EXERCISE DATA below:

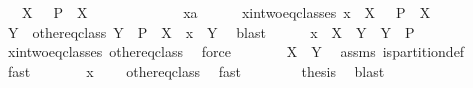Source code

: \begin{isabellebody}
\ \ \ {\isachardoublequoteopen}X\ {\isasyminter}\ {\isasymUnion}\ {\isacharparenleft}P\ {\isacharminus}\ {\isacharbraceleft}X{\isacharbraceright}{\isacharparenright}\ {\isacharequal}\ {\isacharbraceleft}{\isacharbraceright}{\isachardoublequoteclose}\ \isanewline
%
\isadelimproof
%
\endisadelimproof
%
\isatagproof
{}\isamarkupfalse%
\ {\isacharminus}\isanewline
\ \ \isacommand{{\isacharbraceleft}}\isamarkupfalse%
\isanewline
\ \ \ \ \isamarkupfalse%
\ x{\isacharcolon}{\isacharcolon}{\isacharprime}a\isanewline
\ \ \ \ \isamarkupfalse%
\ x{\isacharunderscore}in{\isacharunderscore}two{\isacharunderscore}eq{\isacharunderscore}classes{\isacharcolon}\ {\isachardoublequoteopen}x\ {\isasymin}\ X\ {\isasyminter}\ {\isasymUnion}\ {\isacharparenleft}P\ {\isacharminus}\ {\isacharbraceleft}X{\isacharbraceright}{\isacharparenright}{\isachardoublequoteclose}\isanewline
\ \ \ \ \isamarkupfalse%
\ \isamarkupfalse%
\ Y\ \ other{\isacharunderscore}eq{\isacharunderscore}class{\isacharcolon}\ {\isachardoublequoteopen}Y\ {\isasymin}\ P\ {\isacharminus}\ {\isacharbraceleft}X{\isacharbraceright}\ {\isasymand}\ x\ {\isasymin}\ Y{\isachardoublequoteclose}\ \isamarkupfalse%
\ blast\isanewline
\ \ \ \ \isamarkupfalse%
\ {\isachardoublequoteopen}x\ {\isasymin}\ X\ {\isasyminter}\ Y\ {\isasymand}\ Y\ {\isasymin}\ P{\isachardoublequoteclose}\isanewline
\ \ \ \ \ \ \isamarkupfalse%
\ x{\isacharunderscore}in{\isacharunderscore}two{\isacharunderscore}eq{\isacharunderscore}classes\ other{\isacharunderscore}eq{\isacharunderscore}class\ \isamarkupfalse%
\ force\isanewline
\ \ \ \ \isamarkupfalse%
\ \isamarkupfalse%
\ {\isachardoublequoteopen}X\ {\isacharequal}\ Y{\isachardoublequoteclose}\ \isamarkupfalse%
\ assms\ is{\isacharunderscore}partition{\isacharunderscore}def\ \isamarkupfalse%
\ fast\isanewline
\ \ \ \ \isamarkupfalse%
\ \isamarkupfalse%
\ {\isachardoublequoteopen}x\ {\isasymin}\ {\isacharbraceleft}{\isacharbraceright}{\isachardoublequoteclose}\ \isamarkupfalse%
\ other{\isacharunderscore}eq{\isacharunderscore}class\ \isamarkupfalse%
\ fast\isanewline
\ \ \isacommand{{\isacharbraceright}}\isamarkupfalse%
\isanewline
\ \ \isamarkupfalse%
\ \isamarkupfalse%
\ {\isacharquery}thesis\ \isamarkupfalse%
\ blast\isanewline
{}\isamarkupfalse%

\end{isabellebody}
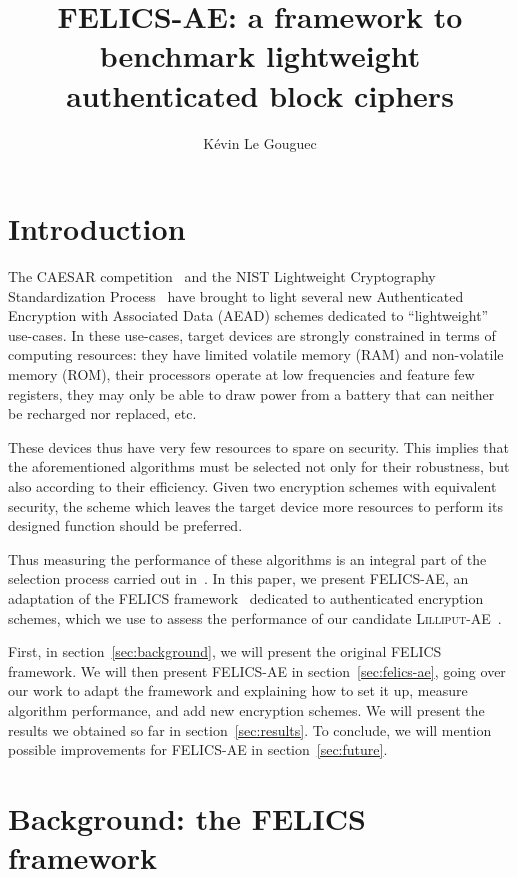 \documentclass{article}
\title{
  FELICS-AE: a framework to benchmark lightweight authenticated block ciphers
}
\author[*]{Kévin Le Gouguec}
\affil[*]{
  Airbus CyberSecurity -
  ZA Clef Saint-Pierre,
  1 Bd Jean Moulin,
  CS 40001,
  MetaPole,
  78996 ÉLANCOURT Cedex -
  France -
  \href{mailto:kevin.legouguec@airbus.com}{kevin.legouguec@airbus.com}
}
\begin{document}
\maketitle

\section{Introduction}
\label{sec:intro}

The CAESAR competition~\cite{CAESAR:submissions} and the NIST
Lightweight Cryptography Standardization Process~\cite{NIST:LWC} have
brought to light several new Authenticated Encryption with Associated
Data (AEAD) schemes dedicated to ``lightweight'' use-cases.  In these
use-cases, target devices are strongly constrained in terms of
computing resources: they have limited volatile memory (RAM) and
non-volatile memory (ROM), their processors operate at low frequencies
and feature few registers, they may only be able to draw power from a
battery that can neither be recharged nor replaced, etc.

These devices thus have very few resources to spare on security.  This
implies that the aforementioned algorithms must be selected not only
for their robustness, but also according to their efficiency.  Given
two encryption schemes with equivalent security, the scheme which
leaves the target device more resources to perform its designed
function should be preferred.

Thus measuring the performance of these algorithms is an integral part
of the selection process carried out in~\cite{NIST:LWC}.  In this
paper, we present FELICS-AE, an adaptation of the FELICS
framework~\cite{FELICS:paper} dedicated to authenticated encryption
schemes, which we use to assess the performance of our candidate
\textsc{Lilliput-AE}~\cite{NIST:Lilliput-AE}.

First, in section~\ref{sec:background}, we will present the original
FELICS framework.  We will then present FELICS-AE in
section~\ref{sec:felics-ae}, going over our work to adapt the
framework and explaining how to set it up, measure algorithm
performance, and add new encryption schemes.  We will present the
results we obtained so far in section~\ref{sec:results}.  To conclude,
we will mention possible improvements for FELICS-AE in
section~\ref{sec:future}.

\section{Background: the FELICS framework}
\label{sec:felics}
\end{document}
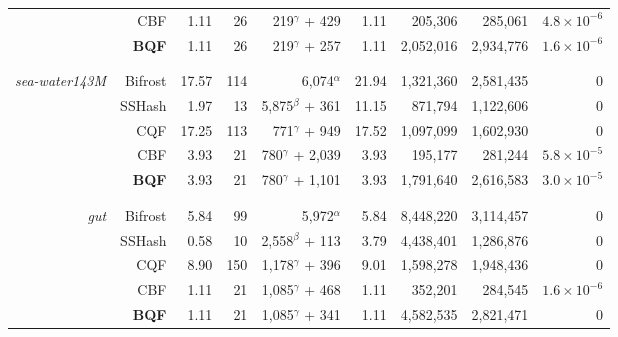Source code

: \begin{table}[ht]
{\begin{tabular}{rr|rrrr|rrr}
                            & CBF               & 1.11      & 26    & 219$^\gamma$ + 429     & 1.11  & 205,306       & 285,061       & $4.8\times10^{-6}$      \\
                            & \textbf{BQF}      & 1.11      & 26    & 219$^\gamma$ + 257     & 1.11  & 2,052,016     & 2,934,776     & $1.6\times10^{-6}$      \\
    & &      &    &         &         &         &       \\ \hline
    & &      &    &         &         &         &       \\
\textit{sea-water143M}      & Bifrost       & 17.57     & 114    & 6,074$^\alpha$          &  21.94  & 1,321,360     & 2,581,435     & 0     \\
                            & SSHash        & 1.97      & 13    & 5,875$^\beta$ + 361      &  11.15  & 871,794       & 1,122,606     & 0      \\
                            & {CQF}         & 17.25     & 113   & 771$^\gamma$ + 949       &  17.52  & 1,097,099     & 1,602,930     & 0     \\
                            & CBF           & 3.93      & 21    & 780$^\gamma$ + 2,039     &  3.93   & 195,177       & 281,244       & $5.8\times10^{-5}$      \\
                            & \textbf{BQF}  & 3.93      & 21    & 780$^\gamma$ + 1,101     &  3.93   & 1,791,640     & 2,616,583     & $3.0\times10^{-5}$        \\
    & &      &    &         &         &         &       \\ \hline 
    & &      &    &         &         &         &       \\
\textit{gut}                & Bifrost           & 5.84      & 99    & 5,972$^\alpha$          &  5.84  & 8,448,220     & 3,114,457     & 0     \\
                            & SSHash            & 0.58      & 10    & 2,558$^\beta$ + 113     &  3.79  & 4,438,401     & 1,286,876     & 0      \\
                            & {CQF}             & 8.90      & 150   & 1,178$^\gamma$ + 396    &  9.01  & 1,598,278     & 1,948,436     & 0     \\
                            & CBF               & 1.11      & 21    & 1,085$^\gamma$ + 468    &  1.11  & 352,201       & 284,545       & $1.6\times10^{-6}$      \\
                            & \textbf{BQF}      & 1.11      & 21    & 1,085$^\gamma$ + 341    &  1.11  & 4,582,535     & 2,821,471     & 0     \\

\end{tabular}}
\end{table}
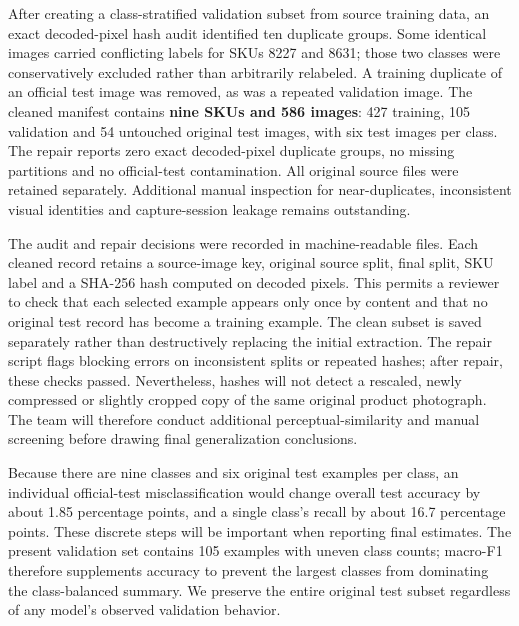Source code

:\documentclass[sigconf,nonacm]{acmart}
\begin{document}
After creating a class-stratified validation subset from source training data, an exact decoded-pixel hash audit identified ten duplicate groups. Some identical images carried conflicting labels for SKUs 8227 and 8631; those two classes were conservatively excluded rather than arbitrarily relabeled. A training duplicate of an official test image was removed, as was a repeated validation image. The cleaned manifest contains \textbf{nine SKUs and 586 images}: 427 training, 105 validation and 54 untouched original test images, with six test images per class. The repair reports zero exact decoded-pixel duplicate groups, no missing partitions and no official-test contamination. All original source files were retained separately. Additional manual inspection for near-duplicates, inconsistent visual identities and capture-session leakage remains outstanding.


The audit and repair decisions were recorded in machine-readable files. Each cleaned record retains a source-image key, original source split, final split, SKU label and a SHA-256 hash computed on decoded pixels. This permits a reviewer to check that each selected example appears only once by content and that no original test record has become a training example. The clean subset is saved separately rather than destructively replacing the initial extraction. The repair script flags blocking errors on inconsistent splits or repeated hashes; after repair, these checks passed. Nevertheless, hashes will not detect a rescaled, newly compressed or slightly cropped copy of the same original product photograph. The team will therefore conduct additional perceptual-similarity and manual screening before drawing final generalization conclusions.

Because there are nine classes and six original test examples per class, an individual official-test misclassification would change overall test accuracy by about 1.85 percentage points, and a single class's recall by about 16.7 percentage points. These discrete steps will be important when reporting final estimates. The present validation set contains 105 examples with uneven class counts; macro-F1 therefore supplements accuracy to prevent the largest classes from dominating the class-balanced summary. We preserve the entire original test subset regardless of any model's observed validation behavior.
\end{document}
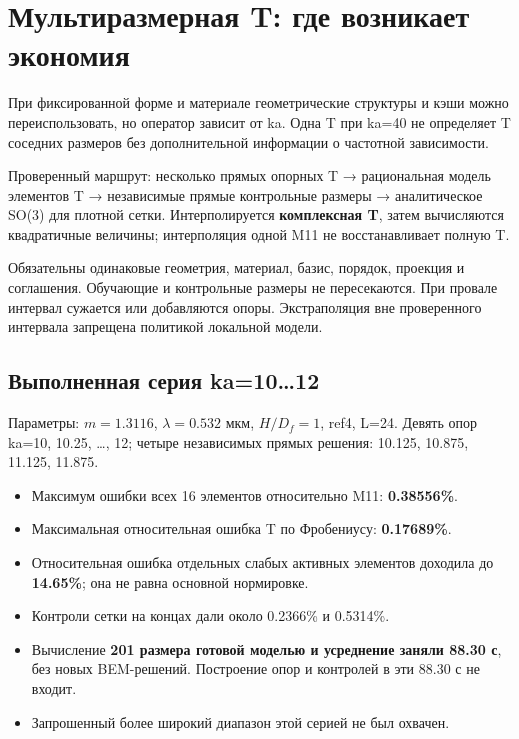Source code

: \documentclass[
  russian,
  11pt,
  a4paper,
]{report}
\providecommand{\tightlist}{%
  \setlength{\itemsep}{0pt}\setlength{\parskip}{0pt}}
\begin{document}
\chapter{Мультиразмерная T: где возникает
экономия}\label{ux43cux443ux43bux44cux442ux438ux440ux430ux437ux43cux435ux440ux43dux430ux44f-t-ux433ux434ux435-ux432ux43eux437ux43dux438ux43aux430ux435ux442-ux44dux43aux43eux43dux43eux43cux438ux44f}

При фиксированной форме и материале геометрические структуры и кэши
можно переиспользовать, но оператор зависит от ka. Одна T при ka=40 не
определяет T соседних размеров без дополнительной информации о частотной
зависимости.

Проверенный маршрут: несколько прямых опорных T → рациональная модель
элементов T → независимые прямые контрольные размеры → аналитическое
SO(3) для плотной сетки. Интерполируется \textbf{комплексная T}, затем
вычисляются квадратичные величины; интерполяция одной M11 не
восстанавливает полную T.

Обязательны одинаковые геометрия, материал, базис, порядок, проекция и
соглашения. Обучающие и контрольные размеры не пересекаются. При провале
интервал сужается или добавляются опоры. Экстраполяция вне проверенного
интервала запрещена политикой локальной модели.

\section{Выполненная серия
ka=10\ldots12}\label{ux432ux44bux43fux43eux43bux43dux435ux43dux43dux430ux44f-ux441ux435ux440ux438ux44f-ka1012}

Параметры: \(m=1.3116\), \(\lambda=0.532\) мкм, \textbf{\(H/D_f=1\)},
ref4, L=24. Девять опор ka=10, 10.25, \ldots, 12; четыре независимых
прямых решения: 10.125, 10.875, 11.125, 11.875.

\begin{itemize}
\tightlist
\item
  Максимум ошибки всех 16 элементов относительно M11:
  \textbf{0.38556\%}.
\item
  Максимальная относительная ошибка T по Фробениусу: \textbf{0.17689\%}.
\item
  Относительная ошибка отдельных слабых активных элементов доходила до
  \textbf{14.65\%}; она не равна основной нормировке.
\item
  Контроли сетки на концах дали около 0.2366\% и 0.5314\%.
\item
  Вычисление \textbf{201 размера готовой моделью и усреднение заняли
  88.30 с}, без новых BEM-решений. Построение опор и контролей в эти
  88.30 с не входит.
\item
  Запрошенный более широкий диапазон этой серией не был охвачен.
\end{itemize}
\end{document}

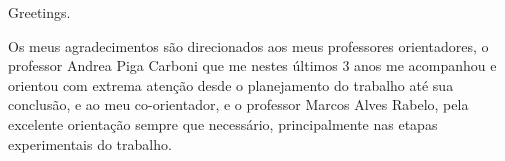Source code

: 


\begin{agradecimentos}

\lang
{
    Greetings.
}
{

    Os meus agradecimentos são direcionados aos meus professores orientadores, o professor Andrea Piga Carboni que me nestes
    últimos 3 anos me acompanhou e orientou com extrema atenção desde o planejamento do trabalho até sua conclusão,
    e ao meu co-orientador, e o professor Marcos Alves Rabelo, pela excelente orientação sempre que necessário, principalmente
    nas etapas experimentais do trabalho.

}

\end{agradecimentos}


%
%
%
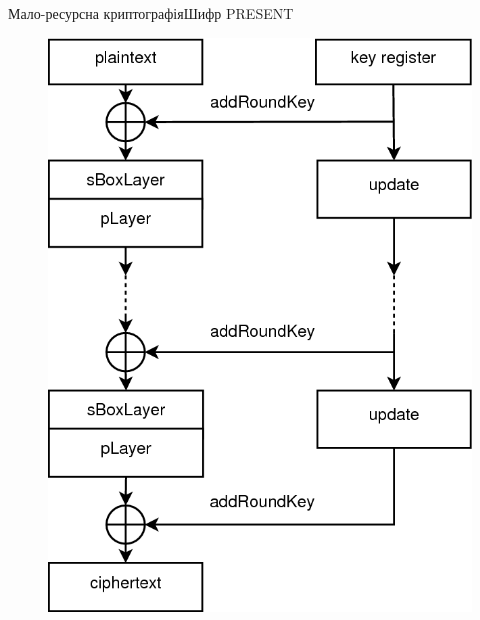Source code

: \documentclass[10pt, ucs, handout]{beamer}
\begin{document}
\begin{frame}{Мало-ресурсна криптографія}{Шифр PRESENT}
\begin{minipage}[t]{0.35\linewidth}
        \begin{figure}[h]
            \centering
            \includegraphics[scale=0.2]{present}
            \label{fig:present}
        \end{figure}
    \end{minipage}
\end{frame}
\end{document}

End of EXERCISE DATA.

### TASK
Only the lines starting at the one that includes "performance, and add" and ending at the one that includes "5,875$^\beta$ + 361" should be retyped, exactly, from the records above; no pictures.

### WRITTEN RESPONSE
performance, and add new encryption schemes.  We will present the
results we obtained so far in section~\ref{sec:results}.  To conclude,
we will mention possible improvements for FELICS-AE in
section~\ref{sec:future}.

\section{Background: the FELICS framework}
\label{sec:felics}
\end{document}
Source code

: \begin{table}[ht]
{\begin{tabular}{rr|rrrr|rrr}
                            & CBF               & 1.11      & 26    & 219$^\gamma$ + 429     & 1.11  & 205,306       & 285,061       & $4.8\times10^{-6}$      \\
                            & \textbf{BQF}      & 1.11      & 26    & 219$^\gamma$ + 257     & 1.11  & 2,052,016     & 2,934,776     & $1.6\times10^{-6}$      \\
    & &      &    &         &         &         &       \\ \hline
    & &      &    &         &         &         &       \\
\textit{sea-water143M}      & Bifrost       & 17.57     & 114    & 6,074$^\alpha$          &  21.94  & 1,321,360     & 2,581,435     & 0     \\
                            & SSHash        & 1.97      & 13    & 5,875$^\beta$ + 361      &  11.15  & 871,794       & 1,122,606     & 0      \\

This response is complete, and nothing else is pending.